Now Xorg itself has some issues. Who thinks that X displaying a solid black screen is a good indication of correct video settings? For the longest time I thought something was broken until the -retro option was used. I can do this so called "test" myself by turning the monitor off.

Now that X was working I found the keyboard and mouse were not. A bit more googling revealed the AllowEmptyInput option had to be turned off. If this option should always be off then why is it on by default?

I have not run FreeBSD since the version 4 or 5 days but this 8.1 release is not nearly as smooth as previous versions.


----------



## Beastie (Jan 25, 2011)

Welcome to the forums.



			
				astouffer said:
			
		

> Why does the installer no longer have the option of installing Xorg along with the base system?

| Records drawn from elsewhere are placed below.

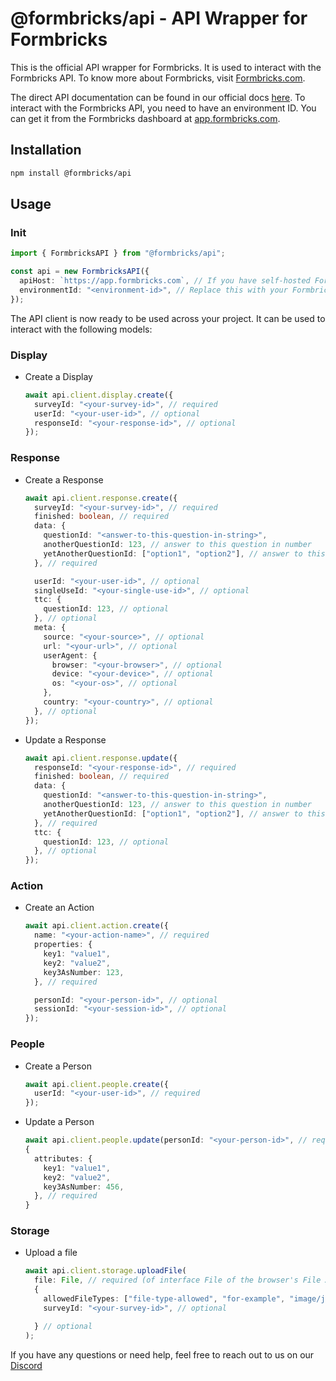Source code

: # @formbricks/api - API Wrapper for Formbricks

This is the official API wrapper for Formbricks. It is used to interact with the Formbricks API. To know more about Formbricks, visit [Formbricks.com](https://formbricks.com).

The direct API documentation can be found in our official docs [here](https://formbricks.com/docs/api/client/overview). To interact with the Formbricks API, you need to have an environment ID. You can get it from the Formbricks dashboard at [app.formbricks.com](https://app.formbricks.com).

## Installation

```bash
npm install @formbricks/api
```

## Usage

### Init

```ts
import { FormbricksAPI } from "@formbricks/api";

const api = new FormbricksAPI({
  apiHost: `https://app.formbricks.com`, // If you have self-hosted Formbricks, change this to your self hosted instance's URL
  environmentId: "<environment-id>", // Replace this with your Formbricks environment ID
});
```

The API client is now ready to be used across your project. It can be used to interact with the following models:

### Display

- Create a Display

  ```ts
  await api.client.display.create({
    surveyId: "<your-survey-id>", // required
    userId: "<your-user-id>", // optional
    responseId: "<your-response-id>", // optional
  });
  ```

### Response

- Create a Response

  ```ts
  await api.client.response.create({
    surveyId: "<your-survey-id>", // required
    finished: boolean, // required
    data: {
      questionId: "<answer-to-this-question-in-string>",
      anotherQuestionId: 123, // answer to this question in number
      yetAnotherQuestionId: ["option1", "option2"], // answer to this question in array,
    }, // required

    userId: "<your-user-id>", // optional
    singleUseId: "<your-single-use-id>", // optional
    ttc: {
      questionId: 123, // optional
    }, // optional
    meta: {
      source: "<your-source>", // optional
      url: "<your-url>", // optional
      userAgent: {
        browser: "<your-browser>", // optional
        device: "<your-device>", // optional
        os: "<your-os>", // optional
      },
      country: "<your-country>", // optional
    }, // optional
  });
  ```

- Update a Response

  ```ts
  await api.client.response.update({
    responseId: "<your-response-id>", // required
    finished: boolean, // required
    data: {
      questionId: "<answer-to-this-question-in-string>",
      anotherQuestionId: 123, // answer to this question in number
      yetAnotherQuestionId: ["option1", "option2"], // answer to this question in array,
    }, // required
    ttc: {
      questionId: 123, // optional
    }, // optional
  });
  ```

### Action

- Create an Action

  ```ts
  await api.client.action.create({
    name: "<your-action-name>", // required
    properties: {
      key1: "value1",
      key2: "value2",
      key3AsNumber: 123,
    }, // required

    personId: "<your-person-id>", // optional
    sessionId: "<your-session-id>", // optional
  });
  ```

### People

- Create a Person

  ```ts
  await api.client.people.create({
    userId: "<your-user-id>", // required
  });
  ```

- Update a Person

  ```ts
  await api.client.people.update(personId: "<your-person-id>", // required
  {
    attributes: {
      key1: "value1",
      key2: "value2",
      key3AsNumber: 456,
    }, // required
  }
  ```

### Storage

- Upload a file

  ```ts
  await api.client.storage.uploadFile(
    file: File, // required (of interface File of the browser's File API)
    {
      allowedFileTypes: ["file-type-allowed", "for-example", "image/jpeg"], // optional
      surveyId: "<your-survey-id>", // optional

    } // optional
  );
  ```

If you have any questions or need help, feel free to reach out to us on our [Discord](https://formbricks.com/discord)
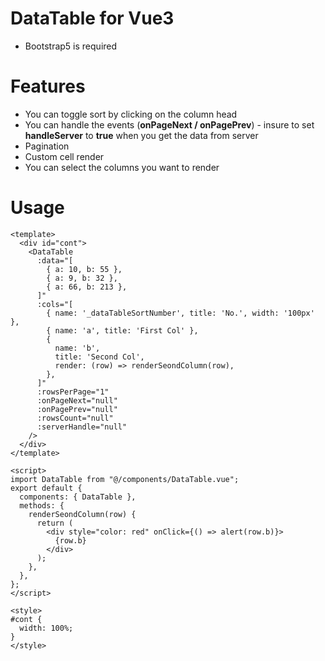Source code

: # DataTable for Vue3
- Bootstrap5 is required

# Features
- You can toggle sort by clicking on the column head
- You can handle the events (**onPageNext / onPagePrev**) - insure to set **handleServer** to **true** when you get the data from server
- Pagination
- Custom cell render
- You can select the columns you want to render

# Usage 

```vue
<template>
  <div id="cont">
    <DataTable
      :data="[
        { a: 10, b: 55 },
        { a: 9, b: 32 },
        { a: 66, b: 213 },
      ]"
      :cols="[
        { name: '_dataTableSortNumber', title: 'No.', width: '100px' },
        { name: 'a', title: 'First Col' },
        {
          name: 'b',
          title: 'Second Col',
          render: (row) => renderSeondColumn(row),
        },
      ]"
      :rowsPerPage="1"
      :onPageNext="null"
      :onPagePrev="null"
      :rowsCount="null"
      :serverHandle="null"
    />
  </div>
</template>

<script>
import DataTable from "@/components/DataTable.vue";
export default {
  components: { DataTable },
  methods: {
    renderSeondColumn(row) {
      return (
        <div style="color: red" onClick={() => alert(row.b)}>
          {row.b}
        </div>
      );
    },
  },
};
</script>

<style>
#cont {
  width: 100%;
}
</style>
```
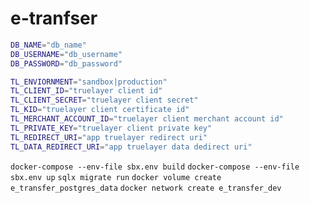 # e-tranfser

```bash
DB_NAME="db_name"
DB_USERNAME="db_username"
DB_PASSWORD="db_password"

TL_ENVIORNMENT="sandbox|production"
TL_CLIENT_ID="truelayer client id"
TL_CLIENT_SECRET="truelayer client secret"
TL_KID="truelayer client certificate id"
TL_MERCHANT_ACCOUNT_ID="truelayer client merchant account id"
TL_PRIVATE_KEY="truelayer client private key"
TL_REDIRECT_URI="app truelayer redirect uri"
TL_DATA_REDIRECT_URI="app truelayer data dedirect uri"
```

`docker-compose --env-file sbx.env build`
`docker-compose --env-file sbx.env up`
`sqlx migrate run`
`docker volume create e_transfer_postgres_data`
`docker network create e_transfer_dev`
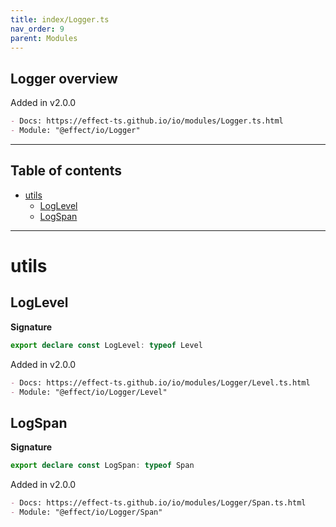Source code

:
 ```yaml
---
title: index/Logger.ts
nav_order: 9
parent: Modules
---
```


## Logger overview

Added in v2.0.0

```md
- Docs: https://effect-ts.github.io/io/modules/Logger.ts.html
- Module: "@effect/io/Logger"
```

---

<h2 class="text-delta">Table of contents</h2>

- [utils](#utils)
  - [LogLevel](#loglevel)
  - [LogSpan](#logspan)

---

# utils

## LogLevel

**Signature**

```ts
export declare const LogLevel: typeof Level
```

Added in v2.0.0

```md
- Docs: https://effect-ts.github.io/io/modules/Logger/Level.ts.html
- Module: "@effect/io/Logger/Level"
```

## LogSpan

**Signature**

```ts
export declare const LogSpan: typeof Span
```

Added in v2.0.0

```md
- Docs: https://effect-ts.github.io/io/modules/Logger/Span.ts.html
- Module: "@effect/io/Logger/Span"
```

Maybe because there are no more software packages on *disc1*.
It may fetch it from the FTP servers I guess, but sysinstall is being replaced as we speak so it's probably not worth fixing anymore.



			
				astouffer said:
			
		

> Who thinks that X displaying a solid black screen is a good indication of correct video settings? For the longest time I thought something was broken until the -retro option was used.


This forum is probably not the best place to report this. Maybe you could ask them instead.



			
				astouffer said:
			
		

> I can do this so called "test" myself by turning the monitor off.


What?



			
				astouffer said:
			
		

> I have not run FreeBSD since the version 4 or 5 days but this 8.1 release is not nearly as smooth as previous versions.


I haven't noticed. Could you be a little more specific? Like what "smooth" means, which part is/isn't, etc.


----------



## wblock@ (Jan 25, 2011)

astouffer said:
			
		

> Now Xorg itself has some issues. Who thinks that X displaying a solid black screen is a good indication of correct video settings?



It's not, it's just the result of running X.  As to the default background changing, you should check with the X.org people.



> Now that X was working I found the keyboard and mouse were not. A bit more googling revealed the AllowEmptyInput option had to be turned off. If this option should always be off then why is it on by default?



It should never be off, it's a long-propagated mistake based on a misunderstanding: AllowEmptyInput, FreeBSD, and Xorg Input


----------